PARIS: Uber was fined 800,000 euros ($900,000) by a French court on Thursday, half of which was suspended, over its controversial UberPOP ride-sharing service that was banned in the country after violent protests last year.
Uber suspended its low-cost UberPOP offering in France in July following a storm of opposition to the service from taxi drivers and the arrest of two of its French bosses.
UberPOP was subsequently banned in France, but the company still operates its full-price service using professional drivers.
In the court case that ended Thursday, Uber was charged with “the illegal organization of a system that puts clients in contact with providers of road transport for payment.”
The verdict accused Uber of “repeated and lasting violations” and said the company had “encouraged a large number of people to take part in an activity which led to them being convicted of criminal offences.”
Uber France’s chief executive, Thibaud Simphal, and the company’s director general for Western Europe at the time the charges were brought, Pierre-Dimitri Gore-Coty, were fined 30,000 euros and 20,000 euros respectively. Half of those sums were also suspended.
A spokesman for San Francisco-based Uber said the company would appeal “immediately.”
The fine for Uber was, however, lower than the 1.0 million euros that prosecutors had asked for.
The court also chose not to grant a prosecution request for the executives involved to be banned from running a company for five years.
France was the first country after the United States to have UberPOP when it was launched in February 2014.

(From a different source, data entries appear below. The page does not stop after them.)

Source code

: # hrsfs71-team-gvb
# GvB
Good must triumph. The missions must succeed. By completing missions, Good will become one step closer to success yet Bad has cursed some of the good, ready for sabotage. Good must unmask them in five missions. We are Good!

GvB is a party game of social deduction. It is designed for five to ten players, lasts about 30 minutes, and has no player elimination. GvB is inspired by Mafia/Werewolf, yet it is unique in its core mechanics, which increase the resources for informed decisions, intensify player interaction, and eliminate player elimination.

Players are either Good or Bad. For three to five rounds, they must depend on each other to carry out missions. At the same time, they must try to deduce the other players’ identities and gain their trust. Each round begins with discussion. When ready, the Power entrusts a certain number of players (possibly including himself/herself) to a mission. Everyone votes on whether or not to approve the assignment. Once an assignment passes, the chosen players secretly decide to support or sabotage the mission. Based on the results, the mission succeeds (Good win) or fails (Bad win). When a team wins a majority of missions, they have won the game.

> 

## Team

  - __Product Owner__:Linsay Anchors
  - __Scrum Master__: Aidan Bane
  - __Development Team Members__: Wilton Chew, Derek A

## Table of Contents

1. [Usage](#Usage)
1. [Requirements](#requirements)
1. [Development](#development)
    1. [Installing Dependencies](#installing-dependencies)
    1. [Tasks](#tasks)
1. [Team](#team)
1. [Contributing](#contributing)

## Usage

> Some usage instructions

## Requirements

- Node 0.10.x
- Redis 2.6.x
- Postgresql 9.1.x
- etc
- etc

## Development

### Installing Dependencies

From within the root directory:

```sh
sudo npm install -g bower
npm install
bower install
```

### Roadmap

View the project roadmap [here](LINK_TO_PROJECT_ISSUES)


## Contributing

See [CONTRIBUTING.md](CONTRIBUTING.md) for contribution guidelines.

But Uber soon became a victim of its success in Europe, with taxi drivers and hotel owners up in arms at the inroads made by one of the main players in the so-called sharing economy.
Jean-Paul Levy, a lawyer for the complainants, hailed a “landmark decision.”
“It demolishes the edifice put in place by Uber to try to conceal the responsibility of a number of individuals,” he said.
Uber was also accused of producing advertisements that portrayed the service as fully legal by claiming UberPOP was a normal taxi service rather than a ride-sharing service.
Uber has filed complaints with the European Union against France and other EU members, arguing that national policies that are hostile to its operations violate European law.
Brussels is currently deliberating its response to those complaints.
Uber has become one of the world’s most valuable startups, expanding to more than 50 countries.
Earlier this month, the Public Investment Fund of Saudi Arabia pumped $3.5 billion into the company, in a major boost for its global expansion plans.
The injection of funds gives Uber a valuation of $62.5 billion, according to the company.